Полынь – сухие слёзы - Туманова Анастасия - Страница 44
- Предыдущая
- 44/76
- Следующая
– Катька-то Парнэскири? Смоленских? Да, есть такая, в хоре на ярманке поёт.
– Как… в хоре? – тупо переспросил Никита. Сообщение было настолько диким, что даже не обрадовало его. – Нет, брат, думаю, мы с тобой оба ошибаемся: она кочевая цыганка, в хоре петь никак не может.

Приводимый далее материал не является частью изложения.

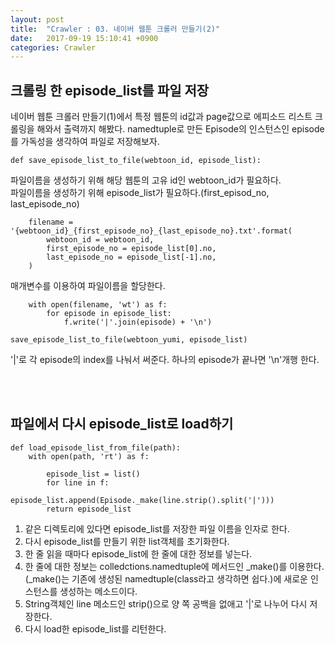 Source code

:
 ```yaml
---
layout: post
title:  "Crawler : 03. 네이버 웹툰 크롤러 만들기(2)"
date:   2017-09-19 15:10:41 +0900
categories: Crawler
---
```


## 크롤링 한 episode_list를 파일 저장

네이버 웹툰 크롤러 만들기(1)에서 특정 웹툰의 id값과 page값으로 에피소드 리스트 크롤링을 해와서 출력까지 해봤다. namedtuple로 만든 Episode의 인스턴스인 episode를 가독성을 생각하여 파일로 저장해보자.

```
def save_episode_list_to_file(webtoon_id, episode_list):
```

파일이름을 생성하기 위해 해당 웹툰의 고유 id인 webtoon\_id가 필요하다.<br>
파일이름을 생성하기 위해 episode\_list가 필요하다.(first\_episod\_no, last\_episode\_no)

```
    filename = '{webtoon_id}_{first_episode_no}_{last_episode_no}.txt'.format(
        webtoon_id = webtoon_id,
        first_episode_no = episode_list[0].no,
        last_episode_no = episode_list[-1].no,
    )
```

매개변수를 이용하여 파일이름을 할당한다.

```
    with open(filename, 'wt') as f:
        for episode in episode_list:
            f.write('|'.join(episode) + '\n')

save_episode_list_to_file(webtoon_yumi, episode_list)
```

'\|'로 각 episode의 index를 나눠서 써준다. 하나의 episode가 끝나면 '\n'개행 한다.


<br><br>

## 파일에서 다시 episode_list로 load하기

```
def load_episode_list_from_file(path):
    with open(path, 'rt') as f:

        episode_list = list()
        for line in f:
            episode_list.append(Episode._make(line.strip().split('|')))
        return episode_list
```

1. 같은 디렉토리에 있다면 episode_list를 저장한 파일 이름을 인자로 한다.
2. 다시 episode_list를 만들기 위한 list객체를 초기화한다.
3. 한 줄 읽을 때마다 episode_list에 한 줄에 대한 정보를 넣는다.
4. 한 줄에 대한 정보는 colledctions.namedtuple에 메서드인 \_make()를 이용한다. (\_make()는 기존에 생성된 namedtuple(class라고 생각하면 쉽다.)에 새로운 인스턴스를 생성하는 메소드이다.
5. String객체인 line 메소드인 strip()으로 양 쪽 공백을 없애고  '\|'로 나누어 다시 저장한다.
6. 다시 load한 episode_list를 리턴한다.
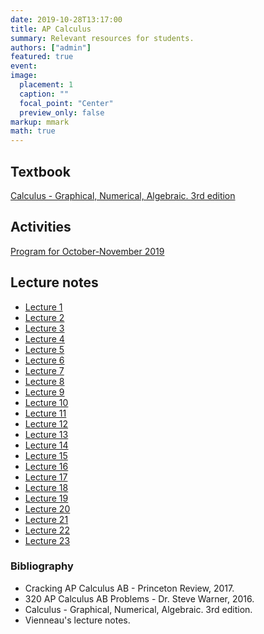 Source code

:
 ```yaml
---
date: 2019-10-28T13:17:00
title: AP Calculus
summary: Relevant resources for students.
authors: ["admin"]
featured: true
event:
image:
  placement: 1
  caption: ""
  focal_point: "Center"
  preview_only: false
markup: mmark
math: true
---
```


## Textbook

[Calculus - Graphical, Numerical, Algebraic. 3rd edition](https://www.amazon.com/Calculus-Graphical-Numerical-Algebraic-3rd/dp/0132014084)

## Activities

[Program for October-November 2019](program.pdf)

## Lecture notes

+ [Lecture 1](lecture1.pdf)
+ [Lecture 2](lecture2.pdf)
+ [Lecture 3](lecture3.pdf)
+ [Lecture 4](lecture4.pdf)
+ [Lecture 5](lecture5.pdf)
+ [Lecture 6](lecture6.pdf)
+ [Lecture 7](lecture7.pdf)
+ [Lecture 8](lecture8.pdf)
+ [Lecture 9](lecture9.pdf)
+ [Lecture 10](lecture10.pdf)
+ [Lecture 11](lecture11.pdf)
+ [Lecture 12](lecture12.pdf)
+ [Lecture 13](lecture13.pdf)
+ [Lecture 14](lecture14.pdf)
+ [Lecture 15](lecture15.pdf)
+ [Lecture 16](lecture16.pdf)
+ [Lecture 17](lecture17.pdf)
+ [Lecture 18](lecture18.pdf)
+ [Lecture 19](lecture19.pdf)
+ [Lecture 20](lecture20.pdf)
+ [Lecture 21](lecture21.pdf)
+ [Lecture 22](lecture22.pdf)
+ [Lecture 23](lecture23.pdf)

### Bibliography

+ Cracking AP Calculus AB - Princeton Review, 2017.
+ 320 AP Calculus AB Problems - Dr. Steve Warner, 2016.
+ Calculus - Graphical, Numerical, Algebraic. 3rd edition.
+ Vienneau's lecture notes.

– Это ты, твоё благородие, может статься, ошибаешься, а я нет! – обиделся цыган. – Она и была кочевая, только, видать, вышла вся! Вон, кажин вечер в трактире соловьём разливается, много господ ходит слушать, и купечество её любит! Да ты бы и сам сходил глянуть, а опосля скажешь мне – ты иль я ошибались-то. Может, ты про другую какую Катьку говоришь, мало ли их, галок-то этих, бегает…
Он говорил что-то ещё, сердито блестя глазами и теребя заткнутый за пояс кнут, но Никита уже уходил прочь через ярмарочную толпу. Говор, смех, шаги сотен людей вокруг доносились до него словно сквозь стены, в голове было звонко, ясно и пусто. Никакой радости он не испытывал. Под сердцем дрожал странный, непонятный испуг.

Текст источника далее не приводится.